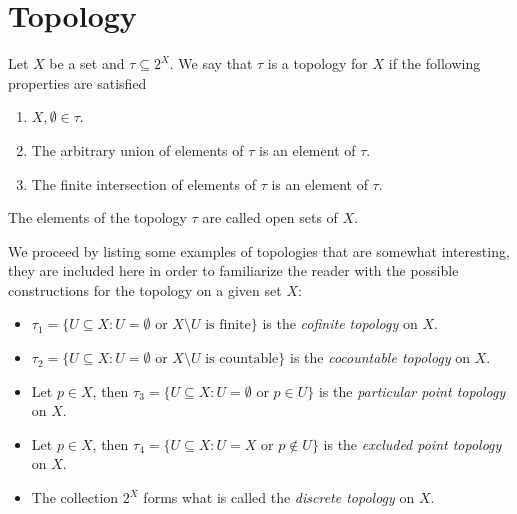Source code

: \section{Topology}

\begin{definition}[Topology]\label{def:topology}
    Let \(X\) be a set and \(\tau \subseteq 2^X\). We say that \(\tau\)
    is a topology for \(X\) if the following properties are satisfied
    \begin{enumerate}[(T1)]\setlength\itemsep{0em}
        \item\label{item:topology-T1}
        \(X, \emptyset \in \tau\).

        \item\label{item:topology-T2}
        The arbitrary union of elements of \(\tau\) is an element of
        \(\tau\).

        \item\label{item:topology-T3}
        The finite intersection of elements of \(\tau\) is an element of
        \(\tau\).
    \end{enumerate}
    The elements of the topology \(\tau\) are called open sets of \(X\).
\end{definition}

\begin{example}\label{exp:some-topologies}
    We proceed by listing some examples of topologies that are somewhat interesting,
    they are included here in order to familiarize the reader with the possible
    constructions for the topology on a given set \(X\):
    \begin{itemize}\setlength\itemsep{0em}
        \item \(\tau_1 = \{U \subseteq X \colon U = \emptyset \text{ or
              } X \setminus U \text{ is finite}\}\) is the \emph{cofinite topology} on \(X\).

        \item \(\tau_2 = \{U \subseteq X \colon U = \emptyset \text{ or } X \setminus U
              \text{ is countable}\}\) is the \emph{cocountable topology} on \(X\).

        \item Let \(p \in X\), then \(\tau_3 = \{U \subseteq X \colon U = \emptyset
              \text{ or } p \in U\}\) is the \emph{particular point topology} on \(X\).

        \item Let \(p \in X\), then \(\tau_4 = \{U \subseteq X \colon U = X \text{ or }
              p \not\in U\}\) is the \emph{excluded point topology} on \(X\).
        \item The collection \(2^X\) forms what is called the \emph{discrete topology}
              on \(X\).
    \end{itemize}
\end{example}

● ● ●

What you need to do ::
Search the data above for the word "itemsep", then gather each line in which it appears.

Result of this exercise ::
    \begin{enumerate}[(T1)]\setlength\itemsep{0em}
    \begin{itemize}\setlength\itemsep{0em}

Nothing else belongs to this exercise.